*EXERCISE DESCRIPTION:* Return the lines of the data below in which the string "contained" occurs.

- - - -

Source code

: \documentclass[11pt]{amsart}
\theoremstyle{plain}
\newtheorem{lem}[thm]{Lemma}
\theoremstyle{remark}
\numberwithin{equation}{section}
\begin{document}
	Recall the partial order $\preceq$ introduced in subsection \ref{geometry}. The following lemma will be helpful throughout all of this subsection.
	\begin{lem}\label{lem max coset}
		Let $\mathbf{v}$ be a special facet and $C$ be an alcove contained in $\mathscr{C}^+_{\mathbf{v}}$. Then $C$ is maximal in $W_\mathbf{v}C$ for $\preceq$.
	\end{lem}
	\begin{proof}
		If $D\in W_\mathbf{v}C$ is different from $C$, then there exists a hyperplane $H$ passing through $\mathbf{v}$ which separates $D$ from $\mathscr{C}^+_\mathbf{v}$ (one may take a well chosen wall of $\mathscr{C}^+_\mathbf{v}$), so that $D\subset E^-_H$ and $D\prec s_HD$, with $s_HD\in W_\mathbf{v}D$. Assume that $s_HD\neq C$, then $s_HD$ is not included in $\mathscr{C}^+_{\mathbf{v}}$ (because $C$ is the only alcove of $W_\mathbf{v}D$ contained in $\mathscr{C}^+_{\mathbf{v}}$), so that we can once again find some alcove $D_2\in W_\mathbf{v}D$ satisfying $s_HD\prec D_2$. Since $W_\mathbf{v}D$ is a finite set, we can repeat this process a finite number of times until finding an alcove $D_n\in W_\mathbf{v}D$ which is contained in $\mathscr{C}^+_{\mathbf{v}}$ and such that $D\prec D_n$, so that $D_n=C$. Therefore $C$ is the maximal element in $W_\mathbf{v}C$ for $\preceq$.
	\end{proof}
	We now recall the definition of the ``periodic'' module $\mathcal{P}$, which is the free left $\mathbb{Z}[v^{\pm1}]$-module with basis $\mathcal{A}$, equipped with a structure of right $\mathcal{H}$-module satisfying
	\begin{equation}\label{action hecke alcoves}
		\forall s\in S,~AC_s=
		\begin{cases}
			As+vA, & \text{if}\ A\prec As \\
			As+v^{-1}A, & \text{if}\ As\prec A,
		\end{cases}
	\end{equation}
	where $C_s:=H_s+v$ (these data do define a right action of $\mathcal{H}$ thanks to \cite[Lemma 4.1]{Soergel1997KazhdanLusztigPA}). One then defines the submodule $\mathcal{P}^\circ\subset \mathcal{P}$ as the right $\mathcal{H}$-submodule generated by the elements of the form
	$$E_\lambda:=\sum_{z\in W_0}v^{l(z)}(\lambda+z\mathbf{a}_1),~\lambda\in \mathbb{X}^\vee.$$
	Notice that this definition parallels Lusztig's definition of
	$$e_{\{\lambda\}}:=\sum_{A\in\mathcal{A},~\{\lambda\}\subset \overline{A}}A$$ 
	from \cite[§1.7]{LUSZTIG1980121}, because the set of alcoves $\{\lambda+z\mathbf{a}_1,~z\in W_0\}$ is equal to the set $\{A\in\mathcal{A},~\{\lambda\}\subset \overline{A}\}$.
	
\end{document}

- - - -

*ANSWER FOR THE TASK:*
		Let $\mathbf{v}$ be a special facet and $C$ be an alcove contained in $\mathscr{C}^+_{\mathbf{v}}$. Then $C$ is maximal in $W_\mathbf{v}C$ for $\preceq$.
		If $D\in W_\mathbf{v}C$ is different from $C$, then there exists a hyperplane $H$ passing through $\mathbf{v}$ which separates $D$ from $\mathscr{C}^+_\mathbf{v}$ (one may take a well chosen wall of $\mathscr{C}^+_\mathbf{v}$), so that $D\subset E^-_H$ and $D\prec s_HD$, with $s_HD\in W_\mathbf{v}D$. Assume that $s_HD\neq C$, then $s_HD$ is not included in $\mathscr{C}^+_{\mathbf{v}}$ (because $C$ is the only alcove of $W_\mathbf{v}D$ contained in $\mathscr{C}^+_{\mathbf{v}}$), so that we can once again find some alcove $D_2\in W_\mathbf{v}D$ satisfying $s_HD\prec D_2$. Since $W_\mathbf{v}D$ is a finite set, we can repeat this process a finite number of times until finding an alcove $D_n\in W_\mathbf{v}D$ which is contained in $\mathscr{C}^+_{\mathbf{v}}$ and such that $D\prec D_n$, so that $D_n=C$. Therefore $C$ is the maximal element in $W_\mathbf{v}C$ for $\preceq$.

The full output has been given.